- _Input data_

Content starts

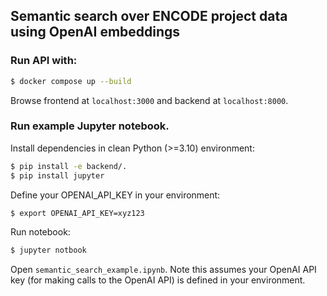 ## Semantic search over ENCODE project data using OpenAI embeddings

### Run API with:

```bash
$ docker compose up --build
```

Browse frontend at `localhost:3000` and backend at `localhost:8000`.

### Run example Jupyter notebook.

Install dependencies in clean Python (>=3.10) environment:

```bash
$ pip install -e backend/.
$ pip install jupyter
```

Define your OPENAI_API_KEY in your environment:
```bash
$ export OPENAI_API_KEY=xyz123
```

Run notebook:

```bash
$ jupyter notbook
```

Open `semantic_search_example.ipynb`. Note this assumes your OpenAI API key (for making calls to the OpenAI API) is defined in your environment.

Content ends

- _Work instruction_
Return only the lines of the records in which the string "backend" appears.

- _Result_
Browse frontend at `localhost:3000` and backend at `localhost:8000`.
$ pip install -e backend/.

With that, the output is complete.